Lecture 20: Analyzing Search Algorithms


What Is An Algorithm?

Throughout this class we've written some interesting programs. Believe it or not, each of those programs could be called an algorithm. This is using the term loosely, but basically an algorithm is just a step-by-step problem-solving procedure. Up until now, though, we haven't analyzed our programs much. We just wanted to know if the code worked and maybe if the code was easily understandable. As we'll start to see today, there are other ways we can analyze our "algorithms". The two metrics will focus on in this class are: Efficiency is not really something we've cared about in our programs so far. Of course, the problems out programs have been solving haven't required great algorithmic solutions. It was the listeners and the graphical display errors that we had to worry about. So, let's look at something that isn't too hard to code, but could use a good algorithmic solution.

Searching For An Entry In An Array

You've worked with arrays quite a bit in this class. Sometimes we just had to traverse the array to deal with each element it held (like drawing each object in an array). Other times there may be a specific value within an array that we want to find. To simplify things, I'm just going to use an array that holds integer (int) values.

Let's say that I've got an array of int's, but that's all I know about it. I don't know how the values in the array may be ordered or anything else. If I need to search for the value "36" inside the array - to see if it's contained in one of the array entries - my options are very limited. The only choice I have is linear search: search through all of the elements in the list in some order. With an array of n items the easiest order to use is to start with entry 0 and continue looking until entry n-1. That's what the program LinearSearch.java does.

With this program we've got a true algorithm. We've got our problem - find an entry in an array if it exists - and a step-by-step procedure to solve it. It's important to separate our algorithm from its implementation.
Algorithm:
Start with the first entry in the data structure. Check every entry in increasing order to see if that entry contains the desired element. If the element is found, return true. If the element is not found in every entry, return false.
Implementation:
Use a for-loop to loop through all of the entries in the given array. The variable found begins with the value of false. Set the found variable to true if the entry is found. Return the value of the found variable after the for-loop is done.

Analyzing Linear Search

Since we've got an algorithm, the next step is to analyze it. First is the most important aspect of any algorithm: correctness. Is our algorithm correct? Well, our procedure is to start with the first entry in the array, then check every entry in increasing index order. This is guaranteed to check every entry in the array, so it's guaranteed to find the value we want if it's in one of those entries. Thus, our algorithm is correct. Now what about efficiency?

It's hard to tell exactly how fast my program will run? It seems to depend on how many entries the array has, how I wrote my code, how fast the computer running my code is... a lot of different factors. What's a good way to measure the efficiency of my code? The number of entries in the array is very important. That has to be included in our measurement. If the array has n entries we have to make n different steps to check each entry. The value of n could vary widely, so my measurement can't ignore it.
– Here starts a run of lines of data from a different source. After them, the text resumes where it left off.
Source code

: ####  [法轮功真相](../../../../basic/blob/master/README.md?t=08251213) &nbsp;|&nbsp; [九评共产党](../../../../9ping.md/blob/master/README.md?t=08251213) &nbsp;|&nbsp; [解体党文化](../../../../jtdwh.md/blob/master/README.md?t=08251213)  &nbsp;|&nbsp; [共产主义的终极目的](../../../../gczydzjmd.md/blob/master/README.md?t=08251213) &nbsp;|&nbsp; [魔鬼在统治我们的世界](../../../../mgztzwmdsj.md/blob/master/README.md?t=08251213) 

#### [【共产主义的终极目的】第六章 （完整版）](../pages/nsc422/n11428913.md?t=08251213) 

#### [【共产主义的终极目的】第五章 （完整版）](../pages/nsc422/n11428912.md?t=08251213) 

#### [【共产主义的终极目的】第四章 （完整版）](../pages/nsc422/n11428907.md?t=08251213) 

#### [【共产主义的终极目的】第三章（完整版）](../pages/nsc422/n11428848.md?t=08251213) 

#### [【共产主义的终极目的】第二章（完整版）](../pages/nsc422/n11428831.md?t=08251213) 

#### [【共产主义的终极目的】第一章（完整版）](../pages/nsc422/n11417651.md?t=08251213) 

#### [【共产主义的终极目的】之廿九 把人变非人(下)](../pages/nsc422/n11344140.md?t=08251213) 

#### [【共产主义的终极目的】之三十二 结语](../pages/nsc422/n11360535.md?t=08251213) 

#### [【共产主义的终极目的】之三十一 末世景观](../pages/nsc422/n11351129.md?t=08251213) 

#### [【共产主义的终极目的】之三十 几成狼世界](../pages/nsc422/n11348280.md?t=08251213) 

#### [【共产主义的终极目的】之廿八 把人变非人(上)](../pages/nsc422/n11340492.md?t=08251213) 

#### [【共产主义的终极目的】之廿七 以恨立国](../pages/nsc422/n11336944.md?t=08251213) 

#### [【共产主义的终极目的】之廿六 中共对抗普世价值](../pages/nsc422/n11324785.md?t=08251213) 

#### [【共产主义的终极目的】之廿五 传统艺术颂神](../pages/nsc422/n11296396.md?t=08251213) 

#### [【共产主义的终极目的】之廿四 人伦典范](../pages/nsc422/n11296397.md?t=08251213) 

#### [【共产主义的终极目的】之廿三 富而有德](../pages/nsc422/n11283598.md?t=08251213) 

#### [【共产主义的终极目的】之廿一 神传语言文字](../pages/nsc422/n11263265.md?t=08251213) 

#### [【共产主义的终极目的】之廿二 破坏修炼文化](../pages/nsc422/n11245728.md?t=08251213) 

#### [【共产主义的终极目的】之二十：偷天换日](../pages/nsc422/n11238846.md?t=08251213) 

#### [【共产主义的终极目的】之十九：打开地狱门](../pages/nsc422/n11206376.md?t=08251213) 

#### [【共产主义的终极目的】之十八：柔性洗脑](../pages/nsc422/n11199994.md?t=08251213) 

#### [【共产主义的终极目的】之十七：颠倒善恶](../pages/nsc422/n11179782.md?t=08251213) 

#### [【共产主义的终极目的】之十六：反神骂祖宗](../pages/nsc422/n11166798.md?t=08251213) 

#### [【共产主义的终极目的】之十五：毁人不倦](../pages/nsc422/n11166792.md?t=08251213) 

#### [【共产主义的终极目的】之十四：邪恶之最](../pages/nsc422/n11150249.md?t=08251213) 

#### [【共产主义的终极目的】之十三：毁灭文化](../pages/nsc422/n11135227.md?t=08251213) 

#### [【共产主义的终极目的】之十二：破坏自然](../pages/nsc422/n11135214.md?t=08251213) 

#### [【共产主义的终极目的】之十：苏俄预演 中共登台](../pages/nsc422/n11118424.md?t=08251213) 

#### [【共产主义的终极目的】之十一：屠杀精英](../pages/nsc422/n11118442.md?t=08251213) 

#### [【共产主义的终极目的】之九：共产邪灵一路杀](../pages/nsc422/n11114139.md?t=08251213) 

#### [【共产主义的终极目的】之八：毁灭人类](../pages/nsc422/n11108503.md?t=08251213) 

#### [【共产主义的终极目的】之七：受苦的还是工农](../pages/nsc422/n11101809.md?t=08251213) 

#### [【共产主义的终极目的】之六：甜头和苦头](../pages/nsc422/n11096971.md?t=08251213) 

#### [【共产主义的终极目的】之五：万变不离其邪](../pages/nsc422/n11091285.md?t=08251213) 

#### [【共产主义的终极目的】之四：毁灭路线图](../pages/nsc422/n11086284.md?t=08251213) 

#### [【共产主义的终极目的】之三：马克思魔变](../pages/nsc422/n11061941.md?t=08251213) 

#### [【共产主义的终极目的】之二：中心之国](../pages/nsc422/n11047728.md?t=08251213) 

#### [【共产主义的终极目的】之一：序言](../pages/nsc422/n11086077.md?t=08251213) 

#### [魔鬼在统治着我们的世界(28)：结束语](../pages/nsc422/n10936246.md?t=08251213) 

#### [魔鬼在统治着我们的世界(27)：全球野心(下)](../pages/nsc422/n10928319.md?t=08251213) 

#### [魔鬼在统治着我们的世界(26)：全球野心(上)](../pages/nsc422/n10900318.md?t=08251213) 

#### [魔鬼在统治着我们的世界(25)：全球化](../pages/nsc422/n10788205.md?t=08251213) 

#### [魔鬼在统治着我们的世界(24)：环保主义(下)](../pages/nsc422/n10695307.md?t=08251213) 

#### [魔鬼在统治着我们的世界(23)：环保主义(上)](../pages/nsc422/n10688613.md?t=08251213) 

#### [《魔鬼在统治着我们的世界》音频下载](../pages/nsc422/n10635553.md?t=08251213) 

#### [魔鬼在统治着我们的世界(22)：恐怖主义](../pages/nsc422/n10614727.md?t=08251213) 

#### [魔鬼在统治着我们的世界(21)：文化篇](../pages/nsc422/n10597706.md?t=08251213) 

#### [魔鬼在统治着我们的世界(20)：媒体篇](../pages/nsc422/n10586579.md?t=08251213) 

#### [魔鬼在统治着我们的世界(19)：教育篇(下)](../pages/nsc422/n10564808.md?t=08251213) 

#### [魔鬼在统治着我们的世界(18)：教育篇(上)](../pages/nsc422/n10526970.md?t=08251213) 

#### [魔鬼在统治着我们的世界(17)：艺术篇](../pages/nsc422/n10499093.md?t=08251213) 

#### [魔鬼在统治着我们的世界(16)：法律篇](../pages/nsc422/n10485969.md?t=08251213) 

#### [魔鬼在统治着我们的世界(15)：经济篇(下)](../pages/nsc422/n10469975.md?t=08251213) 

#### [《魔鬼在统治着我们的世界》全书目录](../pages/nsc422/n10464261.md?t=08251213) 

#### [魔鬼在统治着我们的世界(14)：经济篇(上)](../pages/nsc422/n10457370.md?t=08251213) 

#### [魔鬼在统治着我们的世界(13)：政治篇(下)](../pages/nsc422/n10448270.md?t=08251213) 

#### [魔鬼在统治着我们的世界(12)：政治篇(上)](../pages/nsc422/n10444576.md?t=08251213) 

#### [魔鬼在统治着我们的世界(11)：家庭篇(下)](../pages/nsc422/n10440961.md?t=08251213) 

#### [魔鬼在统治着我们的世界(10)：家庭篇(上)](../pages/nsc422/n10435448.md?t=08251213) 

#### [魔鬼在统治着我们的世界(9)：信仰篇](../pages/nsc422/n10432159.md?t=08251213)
How about the code implementing my algorithm? In LinearSearch.java my for-loop just checks one condition for an if statement each time. On a given computer (with a given compiler for my code) this should take about the same amount of time for each iteration of the loop. Specifically, I can say that each iteration takes c1 time or less, where c1 is some constant amount in seconds, milliseconds, etc. What if the condition evaluated to true? Then I do a little more work to set the value of the found variable. Still, this only adds another constant amount of time, for a total of c2 time for that iteration. So, I can say that every iteration takes <= c2 time. That means the entire loop, which takes n iterations, will take <= c2n time.

Finally, what about the compiler and computer that compile and run my code? They make a difference, don't they? Sure, but for a given compiler and computer we're going to have a single constant for each iteration of that loop. Let's say that I use some value p to denote my compiler/computer pair. That means I can have some time constant cp to bound how long each iteration of my loop takes. So, on the compiler/computer pair p my algorithm would take <= cpn time to run. Got that? It's just two things:
  1. a constant for how long each iteration of the loop takes, and
  2. the number of iterations the loop makes.

An Alternative: Binary Search

Linear search was one algorithm I could use to look for an entry in an array. It worked if I didn't know the order of those entries, and it also works if I do know the order. Specifically, let's make things more interested by having the array entries be sorted in increasing order. So, the entry indexed by 0, would hold the smallest value of the array, the entry indexed at 1 would have the next smallest, etc. The largest value in the array would then be in the entry indexed by n-1, if there are n array entries.

With this array being sorted my linear search algorithm still works fine. However, now I can come up with an alternative: binary search. How does binary search work? A lot like you might search through a dictionary. Let's assume that all you know is that the dictionary entries are sorted in alphabetical order. How might you go about looking for the definition of the word "goal"? Here's one way: open up to the pages in the middle of the dictionary. If we find entries that come after "goal" in the alphabetical order, we search again on the front half of the book. If the entries we find come before "goal", we continue our search just on the back half of the book.

Here's a surprise: we just used another recursive algorithm. The first input to my recursive "method" was the entire dictionary. I then check the middle pages of the book to decide how to recurse. I then either recursively call my method on the front half of the book, or the back half of the book. This continues until I find a page containing the entry for "goal", or until I'm down to only a page or two and there's no room left to recurse. In the first case I return that I've found the desired entry, and in the second case I return that the entry isn't in the dictionary.

That dictionary search algorithm used binary search. Binary search works by continually dividing our search area in half until we either find our goal or get to the location where it would have to be and prove it's not there. The BinarySearch.java program implements this. Below are a few diagrams showing what happens when we search for the value "5". First, we've got the initial values for startIndex, endIndex, and middle.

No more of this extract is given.